27 Minimum Contrast Estimation
27.1 Motivation
In the previous chapter, we saw that likelihood-based inference for Cox processes takes the form
\[ L(\theta;X) = \mathbb{E}_\Lambda\left[ \exp\left(-\int_W \Lambda(u)\,du\right) \prod_{i=1}^n \Lambda(x_i) \right]. \]
Although this expression is well-defined, it involves an expectation over an entire random field \(\Lambda(u)\), which is generally difficult to evaluate in practice.
This motivates the search for alternative estimation procedures.
27.2 Replacing the likelihood
Rather than working with the full likelihood, we may instead attempt to match certain summary characteristics of the process.
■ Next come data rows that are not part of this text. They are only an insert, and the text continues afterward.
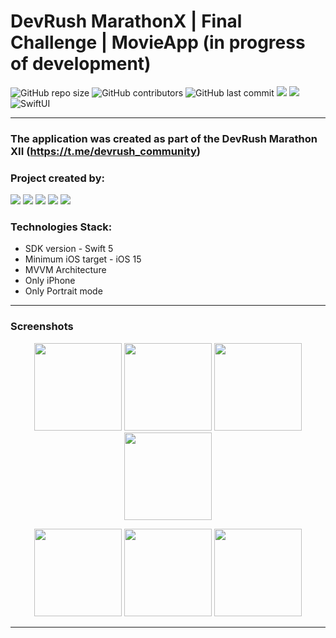 # DevRush MarathonX | Final Challenge | MovieApp (in progress of development)

![GitHub repo size](https://img.shields.io/github/repo-size/Privetyanikita/EPIC-RPS)  ![GitHub contributors](https://img.shields.io/github/contributors/Privetyanikita/EPIC-RPS)   ![GitHub last commit](https://img.shields.io/github/last-commit/Privetyanikita/EPIC-RPS) ![][ios] ![][swift] ![SwiftUI](https://img.shields.io/badge/SwiftUI-blue)

---
### The application was created as part of the DevRush Marathon XII (https://t.me/devrush_community)
### Project created by:
<p align="left"> 
<a href="https://github.com/Privetyanikita">
<img src="https://img.shields.io/badge/Privetyanikita (TeamLead)-blue"/></a>
<a href="https://github.com/analitk9">
<img src="https://img.shields.io/badge/analitk9-red"/></a>
<a href="https://github.com/denisgindulin">
<img src="https://img.shields.io/badge/denisgindulin-green"/></a>
<a href="https://github.com/SnakCat">
<img src="https://img.shields.io/badge/SnakCat-cyan"/></a>
<a href="https://github.com/chernyatin">
<img src="https://img.shields.io/badge/chernyatin-yellow"/></a>

</p>

### Technologies Stack:
* SDK version - Swift 5
* Minimum iOS target - iOS 15
* MVVM Architecture
* Only iPhone
* Only Portrait mode

---
### Screenshots
<p align="center">
<img src="https://github.com/Privetyanikita/EPIC-RPS/assets/72889842/1cf71d8b-b15e-42b0-a27d-9b6e18d588d7" width="140"/> <img src="https://github.com/Privetyanikita/EPIC-RPS/assets/72889842/e45e87c9-677c-4f0e-888b-fc7dc67edfee" width="140"/>  <img src="https://github.com/Privetyanikita/EPIC-RPS/assets/72889842/d647fa02-2965-4320-a8bf-a18f5b481cad" width="140"/> 
  <img src="https://github.com/Privetyanikita/EPIC-RPS/assets/72889842/3b91de45-a82a-4194-9dc4-b7f43eab2b78" width="140"/> 
</p>
<p align="center">
<img src="https://github.com/Privetyanikita/EPIC-RPS/assets/72889842/094beabb-7466-43a0-a8ef-ccf70dbfee15" width="140"/> <img src="https://github.com/Privetyanikita/EPIC-RPS/assets/72889842/25f8682c-8b24-4e41-abc3-de7dc43d3294" width="140"/>  <img src="https://github.com/Privetyanikita/EPIC-RPS/assets/72889842/a8545dc1-8af6-42f3-971e-9ec8205367f3" width="140"/> 
</p>

---
[ios]: https://img.shields.io/badge/iOS-15.0-critical
[swift]: https://img.shields.io/badge/-Swift-9cf
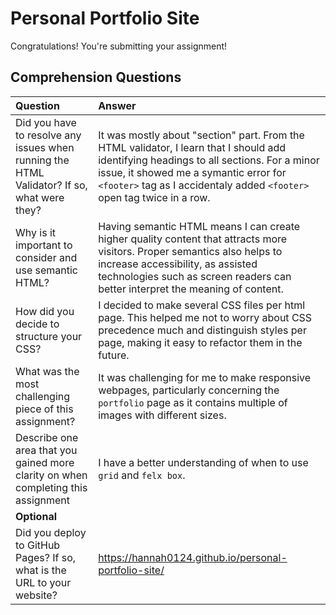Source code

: # Personal Portfolio Site
Congratulations! You're submitting your assignment!

## Comprehension Questions
Question | Answer
:------------- | :-------------
Did you have to resolve any issues when running the HTML Validator? If so, what were they? | It was mostly about "section" part. From the HTML validator, I learn that I should add identifying headings to all sections. For a minor issue, it showed me a symantic error for `<footer>` tag as I accidentaly added `<footer>` open tag twice in a row.
Why is it important to consider and use semantic HTML? | Having semantic HTML means I can create higher quality content that attracts more visitors. Proper semantics also helps to increase accessibility, as assisted technologies such as screen readers can better interpret the meaning of content.
How did you decide to structure your CSS? | I decided to make several CSS files per html page. This helped me not to worry about CSS precedence much and distinguish styles per page, making it easy to refactor them in the future.
What was the most challenging piece of this assignment? | It was challenging for me to make responsive webpages, particularly concerning the `portfolio` page as it contains multiple of images with different sizes.
Describe one area that you gained more clarity on when completing this assignment | I have a better understanding of when to use `grid` and `felx box`.
**Optional** |
Did you deploy to GitHub Pages? If so, what is the URL to your website? | https://hannah0124.github.io/personal-portfolio-site/
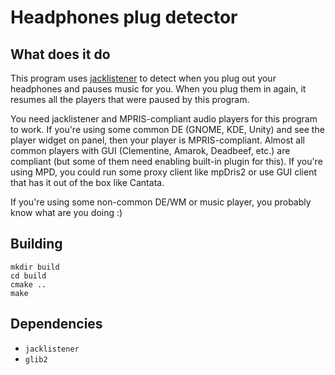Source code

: # Headphones plug detector

## What does it do

This program uses [jacklistener](https://github.com/gentoo-root/jacklistener) to detect
when you plug out your headphones and pauses music for you.
When you plug them in again, it resumes all the players that were paused by this
program.

You need jacklistener and MPRIS-compliant audio players for
this program to work. If you're using some common DE (GNOME, KDE, Unity) and see
the player widget on panel, then your player is MPRIS-compliant. Almost all common
players with GUI (Clementine, Amarok, Deadbeef, etc.) are compliant (but some of them
need enabling built-in plugin for this). If you're using MPD, you could run some proxy
client like mpDris2 or use GUI client that has it out of the box like Cantata.

If you're using some non-common DE/WM or music player, you probably know what are you
doing :)

## Building

    mkdir build
    cd build
    cmake ..
    make

## Dependencies

- `jacklistener`
- `glib2`
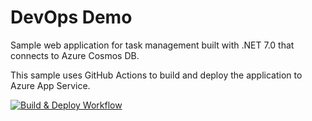 # DevOps Demo

Sample web application for task management built with .NET 7.0 that connects to Azure Cosmos DB.

This sample uses GitHub Actions to build and deploy the application to Azure App Service.

[![Build & Deploy Workflow](https://github.com/dsanchezcr/DevOpsDemoTest/actions/workflows/DevOpsDemoTest.yml/badge.svg)](https://github.com/dsanchezcr/DevOpsDemoTest/actions/workflows/DevOpsDemoTest.yml)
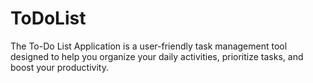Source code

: # ToDoList
The To-Do List Application is a user-friendly task management tool designed to help you organize your daily activities, prioritize tasks, and boost your productivity.
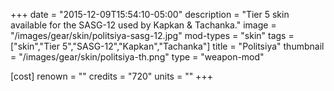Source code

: +++
date = "2015-12-09T15:54:10-05:00"
description = "Tier 5 skin available for the SASG-12 used by Kapkan & Tachanka."
image = "/images/gear/skin/politsiya-sasg-12.jpg"
mod-types = "skin"
tags = ["skin","Tier 5","SASG-12","Kapkan","Tachanka"]
title = "Politsiya"
thumbnail = "/images/gear/skin/politsiya-th.png"
type = "weapon-mod"

[cost]
  renown = ""
  credits = "720"
  units = ""
+++
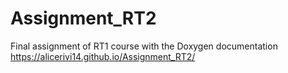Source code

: # Assignment_RT2

Final assignment of RT1 course with the Doxygen documentation
https://alicerivi14.github.io/Assignment_RT2/
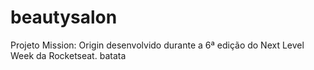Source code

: # beautysalon
Projeto Mission: Origin desenvolvido durante a 6ª edição do Next Level Week da Rocketseat.
batata
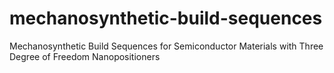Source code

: # mechanosynthetic-build-sequences
Mechanosynthetic Build Sequences for Semiconductor Materials with Three Degree of Freedom Nanopositioners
Recall that a point process can be described through:
- first-order structure (intensity \(\lambda(u)\))
- second-order structure (pair correlation function \(g(r)\) or \(K\)-function)
The key idea behind minimum contrast estimation is:
Instead of maximizing a likelihood, we choose parameters so that a model-based summary function matches its empirical estimate as closely as possible.
27.3 General minimum contrast framework
Let:
- \(T(r)\) be a theoretical summary function (depending on parameters \(\theta\))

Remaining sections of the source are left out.